SHEA, Associate Justice.

After a jury trial the defendant was convicted of burglary in the third degree in violation of General Statutes § 53a-103 and also of larceny in the first degree in violation of General Statutes § 53a-122. On appeal he claims error (1) in the failure of the court to render a judgment of acquittal for insufficient evidence and (2) in the admission of evidence of his participation in similar offenses occurring about three weeks after the crimes presently before us. We find no error.

I

With respect to the claim of insufficient evidence, it is clear that the jury could reasonably have found the following facts from the testimony presented at the trial:

On June 1, 1981, at about 3 a.m., a burglar alarm at Shaw's jewelry store, located in a shopping center in Milford, was activated, and some Milford police officers responded. Upon arriving at the store they discovered that one of the glass panes in the front door had been broken inward, allowing entry. Four glass display counters located near the front of the store had been smashed, and items had been removed therefrom. A pane of glass in one door of a wall unit display case behind the counters had also been smashed. The pane of glass in the other door of the cabinet was intact, however, and a set of fingerprints was observed on the outside surface of the glass at the edge of this door. Some additional prints were discovered on a circular display case.

A piece of lumber, three to four feet in length, was found on the floor in front of the display counters. A cinderblock, which had apparently been used to break the glass in the door, was also found. Empty watch boxes were scattered on top of the display counters. Several watches and holders designed to exhibit watches in a display case were found by the police near a path leading from the rear of the shopping center to the parking lot of a church.

Ninety-one watches costing the jewelry store approximately $6000 were found to have been taken in the theft. The store had last been open on May 30, a Saturday, the break-in having occurred in the early morning hours of June 1, a Monday. The store owner testified that the glass display cases had been cleaned after 3:30 p.m. on Saturday, May 30, by store employees.

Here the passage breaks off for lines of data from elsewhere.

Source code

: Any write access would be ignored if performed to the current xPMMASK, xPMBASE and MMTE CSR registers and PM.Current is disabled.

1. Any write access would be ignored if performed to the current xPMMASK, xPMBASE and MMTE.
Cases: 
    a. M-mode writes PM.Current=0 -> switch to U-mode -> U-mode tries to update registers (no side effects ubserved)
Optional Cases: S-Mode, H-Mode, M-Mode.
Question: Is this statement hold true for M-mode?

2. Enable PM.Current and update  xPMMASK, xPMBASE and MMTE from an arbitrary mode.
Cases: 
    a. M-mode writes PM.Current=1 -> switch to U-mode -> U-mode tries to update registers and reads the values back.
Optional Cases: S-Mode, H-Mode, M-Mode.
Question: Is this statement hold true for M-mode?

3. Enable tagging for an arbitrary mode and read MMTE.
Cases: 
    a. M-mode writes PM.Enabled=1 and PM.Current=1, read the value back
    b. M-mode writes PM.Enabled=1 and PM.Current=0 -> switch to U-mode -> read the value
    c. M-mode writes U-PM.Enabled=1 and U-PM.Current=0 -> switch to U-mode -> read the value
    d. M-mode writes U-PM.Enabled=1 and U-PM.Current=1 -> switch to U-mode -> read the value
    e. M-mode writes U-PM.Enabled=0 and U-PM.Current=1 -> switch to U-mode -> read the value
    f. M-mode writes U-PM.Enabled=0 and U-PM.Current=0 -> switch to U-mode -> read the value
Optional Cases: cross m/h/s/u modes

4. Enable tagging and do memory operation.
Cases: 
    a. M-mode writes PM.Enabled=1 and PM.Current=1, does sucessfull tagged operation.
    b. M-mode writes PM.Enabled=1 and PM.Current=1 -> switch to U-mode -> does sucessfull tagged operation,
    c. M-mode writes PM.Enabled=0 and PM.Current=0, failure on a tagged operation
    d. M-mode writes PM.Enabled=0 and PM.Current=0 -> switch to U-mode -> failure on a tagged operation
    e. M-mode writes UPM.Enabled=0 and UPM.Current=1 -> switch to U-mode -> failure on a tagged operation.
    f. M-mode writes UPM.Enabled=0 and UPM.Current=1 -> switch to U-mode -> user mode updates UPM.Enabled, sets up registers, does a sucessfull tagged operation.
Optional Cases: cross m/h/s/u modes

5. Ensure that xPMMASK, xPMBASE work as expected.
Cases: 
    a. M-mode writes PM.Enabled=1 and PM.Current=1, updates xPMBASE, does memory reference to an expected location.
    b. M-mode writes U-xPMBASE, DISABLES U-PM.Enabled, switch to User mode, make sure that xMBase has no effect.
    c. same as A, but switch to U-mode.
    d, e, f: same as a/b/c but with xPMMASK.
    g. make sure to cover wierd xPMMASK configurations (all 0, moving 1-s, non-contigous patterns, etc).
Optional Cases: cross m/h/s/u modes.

The Milford police were able to lift four fingerprints from the unbroken pane of glass in the door of the wall display cabinet. Only the prints of the right little finger and ring finger were sufficiently clear, however, to be used for identification purposes. These prints were subsequently found to match some known fingerprints of the defendant. Some other prints found at the scene proved not to be those of the defendant.

In his argument that the evidence of his guilt was insufficient, the defendant's principal contention is that the testimony of sergeant Stephen Ambrisco, upon whom the state relied as an expert witness on the subject of fingerprint identification, was inadequate to support a reasonable inference that the fingerprints found on the glass of the wall display cabinet door were those of the defendant. He does not contend that, if the prints were his, they were found under such circumstances that they may have been impressed at some time other than when the crimes were committed. See State v. Payne, 186 Conn. 179, 182, 440 A.2d 280 (1982); State v. Mayell, 163 Conn. 419, 426, 311 A.2d 60 (1972). The testimony that shortly before the store closed the display cabinets were cleaned with a solution that would remove fingerprints and that the store was inaccessible from that time until the occurrence of the crimes was sufficient to establish the defendant's participation in the crimes, if his were the prints identified.

After describing the procedures used in obtaining and analyzing the prints found on the wall display cabinet door, sergeant Ambrisco, using photographic enlargements of these prints and some known prints of the corresponding fingers of the defendant, testified that he found twelve "points of comparison" in respect to the right little finger and nineteen in respect to the right ring finger. He explained that a "point of comparison" was a similarity between the two prints. These similarities were illustrated by red lines and numbers drawn on the photographic enlargements, which were exhibits in evidence. He also testified that in fingerprint analysis twelve such points of comparison are normally the standard minimum for reaching a conclusion as to whether fingerprints can be identified as coming from a particular person.

On the day after the completion of his testimony, Ambrisco was recalled to the witness stand by the state over the objection of the defendant. The transcript of this testimony is as follows:

"Q. Sergeant, I omitted to ask you a question yesterday, which I'm going to ask you at this point. Namely, as a result of the comparisons and analysis you've made, as to the known fingerprints of Fred Crosby versus the latent fingerprints you found on the sliding glass wall display at the Shaw's Jewelers.

"Did you reach a conclusion as to whether or not the prints that you found that you identified them as the right little finger and right ring finger of the latent prints on the glass display case were in fact those of Fred Crosby?

"A. Yes, sir."

On this occasion the witness also testified that some palm prints found on other display cases did not match those of the defendant.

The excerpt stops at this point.